Bom dia! Aqui pela Lagoa noite de aguaceiros por vezes moderados e inicio de manhã identico. Algum vento. Registei até ao momento uma minima de 14ºC ás 8h30 estavam 14,8ºC.


----------



## AnDré (26 Nov 2010 às 11:16)

alex vieria disse:


> pelo menos esta a chover mesmo ao pé do litoral, nas montanhas chove mas não esta a ser de tal intensidade como no litoral, por isso as ribeiras se estão a comportar muito bem!!!



Exacto, desta vez não houve uma grande discrepância entre o Funchal e o Areeiro, por exemplo.

Precipitação acumulada entre as 9h de ontem e as 9h de hoje:

185,2mm - Areeiro (1590m);
165,7mm - Bica da Cana (1560m);
155,1mm - Funchal, Observatório (58m);
143,4mm - Quinta Grande (580m);
111,9mm - Lugar de Baixo (40m);
110,7mm - Santo da Serra (660m);
98,8mm - Funchal, Lido (25m);
74,4mm - Santa Catarina, aeroporto (49m);
49,3mm - S.Vicente (97m);
31,0mm - Ponta do Pargo (298m);
23,6mm - Santana (380m);
16,8mm - Porto Santo, aeroporto (78m);
14,6mm - Ponta de S. Jorge (257m).


----------



## jonhfx (26 Nov 2010 às 11:52)

Mais alguns dados de precipitação de ontem, fonte LREC ® :




Hoje esta sendo um dia mais calmo, notar só o Vento que sopra com alguma intensidade.


----------



## Knyght (26 Nov 2010 às 12:02)

O cenário do próximo Domingo começa a roçar o preocupante visto não haver muito tempo para libertar a quantidade de entulho que desceu ontem pelas serras...

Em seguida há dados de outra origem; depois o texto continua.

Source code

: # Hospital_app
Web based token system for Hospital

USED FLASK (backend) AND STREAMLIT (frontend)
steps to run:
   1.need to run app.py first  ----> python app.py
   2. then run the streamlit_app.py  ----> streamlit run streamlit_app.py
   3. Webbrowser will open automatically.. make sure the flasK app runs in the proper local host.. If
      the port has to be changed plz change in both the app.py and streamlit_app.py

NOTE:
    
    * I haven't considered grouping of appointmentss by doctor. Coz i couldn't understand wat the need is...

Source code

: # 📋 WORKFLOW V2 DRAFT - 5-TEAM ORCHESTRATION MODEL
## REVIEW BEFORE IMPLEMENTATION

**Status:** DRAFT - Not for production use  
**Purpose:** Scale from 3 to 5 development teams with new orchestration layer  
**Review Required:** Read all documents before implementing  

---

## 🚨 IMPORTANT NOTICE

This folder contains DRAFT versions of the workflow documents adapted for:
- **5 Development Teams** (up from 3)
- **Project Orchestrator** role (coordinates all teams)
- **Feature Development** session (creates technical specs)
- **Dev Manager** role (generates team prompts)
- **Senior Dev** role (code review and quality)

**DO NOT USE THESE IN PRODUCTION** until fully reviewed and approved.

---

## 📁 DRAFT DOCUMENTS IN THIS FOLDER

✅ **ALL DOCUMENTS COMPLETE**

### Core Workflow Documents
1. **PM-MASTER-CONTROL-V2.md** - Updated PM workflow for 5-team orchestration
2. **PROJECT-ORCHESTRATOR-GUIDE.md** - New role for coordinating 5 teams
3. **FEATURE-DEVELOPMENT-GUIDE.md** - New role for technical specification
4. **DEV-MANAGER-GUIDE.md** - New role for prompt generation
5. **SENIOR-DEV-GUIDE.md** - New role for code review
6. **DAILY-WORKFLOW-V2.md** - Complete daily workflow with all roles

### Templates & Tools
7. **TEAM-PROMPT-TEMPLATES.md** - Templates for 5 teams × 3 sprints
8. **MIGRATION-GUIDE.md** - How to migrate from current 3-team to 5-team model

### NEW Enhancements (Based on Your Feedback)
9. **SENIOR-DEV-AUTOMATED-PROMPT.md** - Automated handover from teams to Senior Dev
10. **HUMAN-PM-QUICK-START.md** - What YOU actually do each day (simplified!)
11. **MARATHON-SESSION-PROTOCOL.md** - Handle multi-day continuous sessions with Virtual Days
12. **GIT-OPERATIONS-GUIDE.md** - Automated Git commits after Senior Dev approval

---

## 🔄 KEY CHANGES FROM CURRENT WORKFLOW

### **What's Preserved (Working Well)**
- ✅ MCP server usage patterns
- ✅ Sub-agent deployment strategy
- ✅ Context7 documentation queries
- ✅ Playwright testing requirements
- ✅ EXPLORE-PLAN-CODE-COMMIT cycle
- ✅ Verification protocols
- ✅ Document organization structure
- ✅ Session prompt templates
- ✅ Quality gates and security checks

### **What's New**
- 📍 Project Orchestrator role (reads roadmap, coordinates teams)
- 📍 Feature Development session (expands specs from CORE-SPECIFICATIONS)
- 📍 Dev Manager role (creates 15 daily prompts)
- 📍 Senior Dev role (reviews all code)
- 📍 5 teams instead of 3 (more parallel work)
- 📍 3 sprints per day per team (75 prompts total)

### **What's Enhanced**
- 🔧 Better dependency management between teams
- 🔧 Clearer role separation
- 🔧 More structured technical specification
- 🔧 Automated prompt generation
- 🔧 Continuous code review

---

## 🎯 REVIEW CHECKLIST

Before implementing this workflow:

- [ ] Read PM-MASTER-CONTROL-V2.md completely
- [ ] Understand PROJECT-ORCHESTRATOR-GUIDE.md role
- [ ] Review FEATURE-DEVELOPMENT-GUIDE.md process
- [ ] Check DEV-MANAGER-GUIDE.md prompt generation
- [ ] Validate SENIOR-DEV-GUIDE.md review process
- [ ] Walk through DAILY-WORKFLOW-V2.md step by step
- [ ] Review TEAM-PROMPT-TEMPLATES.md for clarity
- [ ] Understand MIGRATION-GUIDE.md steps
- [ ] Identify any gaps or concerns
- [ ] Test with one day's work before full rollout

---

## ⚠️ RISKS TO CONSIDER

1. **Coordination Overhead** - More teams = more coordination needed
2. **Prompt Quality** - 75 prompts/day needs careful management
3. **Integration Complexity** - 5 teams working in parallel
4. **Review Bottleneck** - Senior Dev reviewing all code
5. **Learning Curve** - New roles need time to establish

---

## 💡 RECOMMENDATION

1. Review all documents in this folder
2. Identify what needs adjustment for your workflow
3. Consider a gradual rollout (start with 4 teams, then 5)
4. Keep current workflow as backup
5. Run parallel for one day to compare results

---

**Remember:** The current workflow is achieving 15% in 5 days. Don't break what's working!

9Horas de chuva moderada a forte sem interrupção...


----------



## jonhfx (26 Nov 2010 às 14:05)

trovoada pelo Funchal


----------



## Rayco (26 Nov 2010 às 15:27)

Olá
Aqui em La Palma, também choveu durante a noite, pegou 21mm na minha casa, mas em outras partes do norte da ilha tem chuva e relâmpagos, 49mm em El Paso e 75mm  em Brena Alta


----------



## Gerofil (26 Nov 2010 às 21:27)

*AIRMASS - 20h00_UTC*




"CopyRight Eumetsat 2010"

Vamos ver se a frente não avança mais para leste; para já apenas avisos amarelos para os Açores devido a vento e forte agitação marítima.


----------



## MiguelMinhoto (26 Nov 2010 às 21:45)

Boa noite!

Por aqui o céu mantem-se com muitas nuvens, embora agora os aguaceiros por aqui tenham parado.

Dados de Hoje
Tmax 19,9ºC Tmin - 14,1ºC Hmax - 91% Hmin - 69% Rajada máxima - 60 km/h
Prec. - 15,2 mm (Desde as 0h até agora)

Actual:
14,2ºC, 84% Hr, 1008,6 Hpa, Vento de SW a 0 km/h


----------



## Knyght (27 Nov 2010 às 05:15)

Próximo Domingo creio ser já uma situação de *Estar preparado!*

Pelo Hirlam existirá precipitação Muito Forte a poucas milhas a sul do arquipélago...

Hirlam Saída 00h dia 27h
Domingo 
12/18h




18/24h





NAE









CMC











_Preciso seguir com muita preocupação este mapa a ultima vez que vi um semelhante eram 06:00h de 20/02/2010..._

*Estar Preparado* entre às 12h de Domingo até às 06h de Segunda é certamente já aconselhável!


----------



## alex vieria (27 Nov 2010 às 09:54)

Os mapas de previsões não são nada bons para nós, os solos estão muito saturados e as ribeiras ontem apresentavam ainda com muito entulhos "pedregulhos do tamanho do um carro smart" nomeadamente a ribeira grande de Santo António - Funchal, não haverá tempo de as retirar, vamos lá ver, se não chover assim tão forte nas montanhas seria bom, devido que os declives  aceleram a velocidade das aguas. Devemos prevenir e não arriscar em estar em locais potencialmente perigosos. 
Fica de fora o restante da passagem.